This work-package is leaded by Emese Meglecz (professor at IMBE)
Describing community composition is central to biodiversity monitoring and thus biodiversity protection. In addition to artificial structures (ARMS, ASUs), we will characterize communities from benthos scrapings, to compare patterns (e.g. spatial connectivity, temporal variation) between installed and recently colonized communities. Several methods are available to accomplish this task, but they need to be adjusted for monitoring hard bottoms due to a very large taxonomic diversity in this environment. Metabarcoding provides a high throughput, automatable way of studying community composition. We will focus on fine-tuning both laboratory and bioinformatics protocols for metabarcoding and aim to establish a robust protocol. To overcome the two limitations of PCR-based metabarcoding (risk of false negatives and contamination, poor quantitative estimations of abundance or biomass) we will design a set of universal baits (for the barcode metazoan molecule COI) to use in capture-enrichment –HTS, and test it on a subset of samples.

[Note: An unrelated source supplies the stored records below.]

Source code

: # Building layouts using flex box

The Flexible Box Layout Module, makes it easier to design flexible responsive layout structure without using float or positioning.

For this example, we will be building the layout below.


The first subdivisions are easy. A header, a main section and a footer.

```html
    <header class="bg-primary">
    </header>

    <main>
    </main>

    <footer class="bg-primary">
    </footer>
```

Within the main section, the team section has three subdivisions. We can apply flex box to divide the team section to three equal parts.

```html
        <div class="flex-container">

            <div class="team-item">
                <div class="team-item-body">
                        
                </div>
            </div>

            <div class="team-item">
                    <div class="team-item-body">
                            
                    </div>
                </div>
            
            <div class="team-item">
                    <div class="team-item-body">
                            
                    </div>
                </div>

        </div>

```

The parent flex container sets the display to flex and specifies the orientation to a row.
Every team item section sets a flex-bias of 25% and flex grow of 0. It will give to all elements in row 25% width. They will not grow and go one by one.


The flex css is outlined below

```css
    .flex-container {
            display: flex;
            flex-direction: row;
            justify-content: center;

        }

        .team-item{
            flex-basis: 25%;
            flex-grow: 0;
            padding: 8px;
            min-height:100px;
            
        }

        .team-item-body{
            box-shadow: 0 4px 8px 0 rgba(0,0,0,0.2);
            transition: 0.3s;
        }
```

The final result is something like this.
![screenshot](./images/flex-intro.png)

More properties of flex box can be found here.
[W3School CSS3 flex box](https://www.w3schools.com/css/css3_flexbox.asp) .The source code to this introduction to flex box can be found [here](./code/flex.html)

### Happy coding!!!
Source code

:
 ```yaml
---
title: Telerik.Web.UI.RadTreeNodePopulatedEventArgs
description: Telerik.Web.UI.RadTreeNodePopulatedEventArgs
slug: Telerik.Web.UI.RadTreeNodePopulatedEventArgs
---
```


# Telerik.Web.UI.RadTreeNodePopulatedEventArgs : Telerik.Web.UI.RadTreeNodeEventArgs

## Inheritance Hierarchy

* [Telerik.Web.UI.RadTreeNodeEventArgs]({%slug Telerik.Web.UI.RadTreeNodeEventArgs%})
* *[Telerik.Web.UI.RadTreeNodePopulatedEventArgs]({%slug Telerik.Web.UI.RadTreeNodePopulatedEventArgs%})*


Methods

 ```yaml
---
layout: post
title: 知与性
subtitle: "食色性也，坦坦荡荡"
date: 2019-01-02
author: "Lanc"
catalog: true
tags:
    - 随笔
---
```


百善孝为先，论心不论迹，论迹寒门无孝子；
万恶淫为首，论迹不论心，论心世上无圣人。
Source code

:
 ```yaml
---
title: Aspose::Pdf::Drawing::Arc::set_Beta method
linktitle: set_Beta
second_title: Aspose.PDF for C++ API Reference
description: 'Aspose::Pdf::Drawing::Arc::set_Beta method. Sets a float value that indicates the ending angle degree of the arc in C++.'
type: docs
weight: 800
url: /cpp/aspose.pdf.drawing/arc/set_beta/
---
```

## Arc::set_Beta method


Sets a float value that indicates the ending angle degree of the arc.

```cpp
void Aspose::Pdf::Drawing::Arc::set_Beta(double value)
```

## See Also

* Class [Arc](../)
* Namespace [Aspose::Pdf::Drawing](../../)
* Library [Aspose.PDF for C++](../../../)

Each sample are amplified for the COI fragment using universal primer pairs for Metazoa. Replicates, positive (mock samples of known composition) and negative controls warrant repeatability and reliability. A bioinformatics pipeline designed for this experimental design will be fine-tuned and published. In addition to metabarcoding, representing both validation and alternative methods, we will characterize some samples by classical and cost-effective morphological methods including photo analysis with computer vision algorithms. We will also test a PCR-free-metabarcoding approach with probes designed to capture any metazoan taxon.